Key Takeaways
- Brussels Airport towers over Belgium. Brussels Airport (BRU), at Zaventem, serves around 151 regularly-served nonstop destinations — far more than any other Belgian airport — and is the country’s only intercontinental passenger gateway and the home base of flag carrier Brussels Airlines, part of the Lufthansa Group and Star Alliance.
- Only Brussels flies passengers nonstop to the US. Brussels is the single Belgian airport with scheduled nonstop passenger flights to the United States — New York, Newark, Chicago and Washington — operated by United and Brussels Airlines. From anywhere else in Belgium, a US trip means connecting.
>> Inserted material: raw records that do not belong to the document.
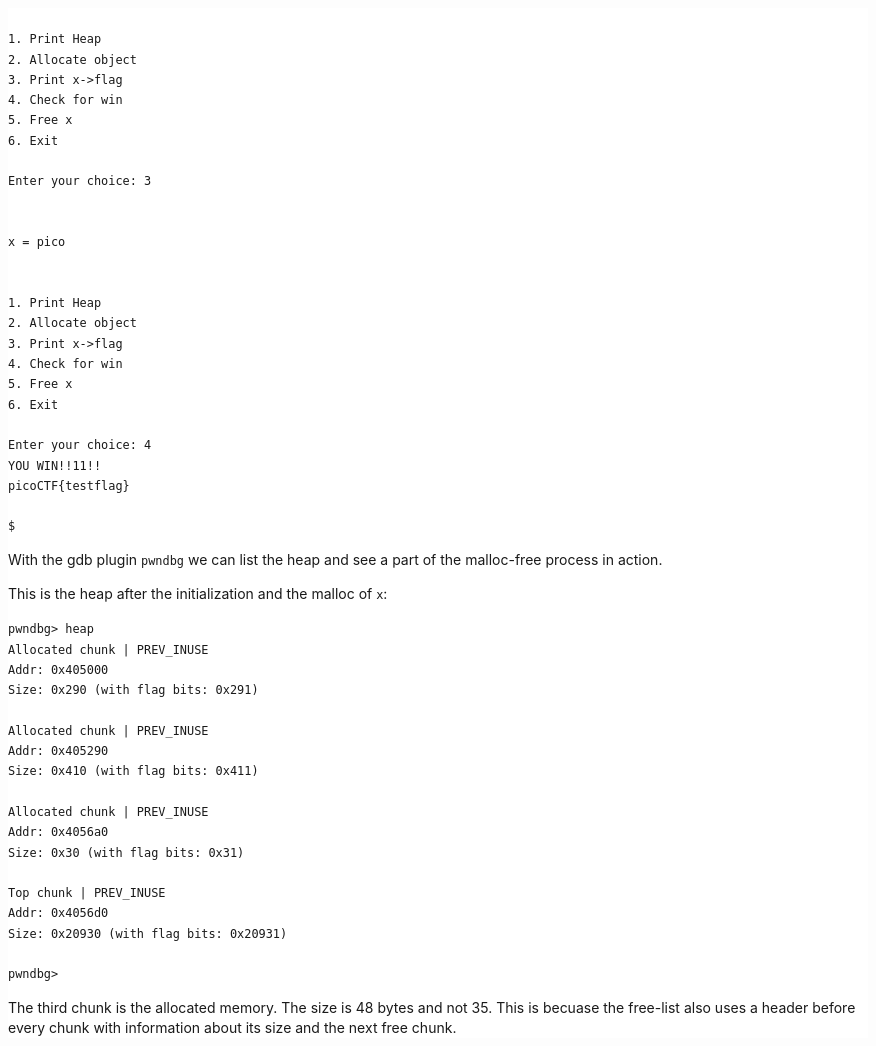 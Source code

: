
 ```

1. Print Heap
2. Allocate object
3. Print x->flag
4. Check for win
5. Free x
6. Exit

Enter your choice: 3


x = pico


1. Print Heap
2. Allocate object
3. Print x->flag
4. Check for win
5. Free x
6. Exit

Enter your choice: 4
YOU WIN!!11!!
picoCTF{testflag}

$
```

With the gdb plugin `pwndbg` we can list the heap and see a part of the malloc-free process in action.

This is the heap after the initialization and the malloc of `x`:
```
pwndbg> heap
Allocated chunk | PREV_INUSE
Addr: 0x405000
Size: 0x290 (with flag bits: 0x291)

Allocated chunk | PREV_INUSE
Addr: 0x405290
Size: 0x410 (with flag bits: 0x411)

Allocated chunk | PREV_INUSE
Addr: 0x4056a0
Size: 0x30 (with flag bits: 0x31)

Top chunk | PREV_INUSE
Addr: 0x4056d0
Size: 0x20930 (with flag bits: 0x20931)

pwndbg>
```
The third chunk is the allocated memory. The size is 48 bytes and not 35. This is becuase the free-list also uses a header before every chunk with information about its size and the next free chunk.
- Liège is a freight giant, not a passenger hub. Liège (LGG) is one of Europe’s biggest cargo airports — a FedEx/TNT hub and Alibaba’s main European gateway. Its long-haul links to Shanghai, Chicago and New York are freighter routes, not scheduled passenger flights; for travellers it offers only a handful of seasonal holiday charters.
- Charleroi is the low-cost powerhouse. Brussels South Charleroi (CRL), about 50 km south of the capital in Wallonia, is a major Ryanair and Wizz Air base with roughly 120 point-to-point European routes — Belgium’s budget gateway, even though it carries the Brussels name.
- Belgium’s neighbours are a short hop away. Tiny, central Belgium is ringed by giant hubs. Amsterdam Schiphol and Paris Charles de Gaulle are quick train rides and pull a lot of Belgium’s long-haul traffic, while Eindhoven and Lille add nearby budget options.
Belgium is small, densely populated and sits at the crossroads of Western Europe — and its aviation map reflects exactly that. Just five airports carry scheduled passenger or significant commercial service, and they split neatly by job: one big international hub, one low-cost giant, a freight powerhouse, and two small coastal and city airports that fill up in the holiday season.
That hub is Brussels Airport (BRU) at Zaventem, Belgium’s only true intercontinental gateway and home of flag carrier Brussels Airlines — part of the Lufthansa Group and a member of Star Alliance. Behind it sit low-cost stronghold Charleroi, the cargo heavyweight Liège, and the leisure airports at Ostend-Bruges and Antwerp. The map and table below rank Belgium’s airports by the number of destinations they serve with regular flights, drawing on live AirportRoutes route data.

Which Belgian airports have direct flights to the US?
Just one — for passengers. Brussels Airport is the only airport in Belgium with scheduled nonstop passenger service to the United States, reaching New York, Newark, Chicago and Washington. The flights are operated by United Airlines and by Brussels Airlines, the country’s Star Alliance flag carrier, with the exact route map shifting a little by season.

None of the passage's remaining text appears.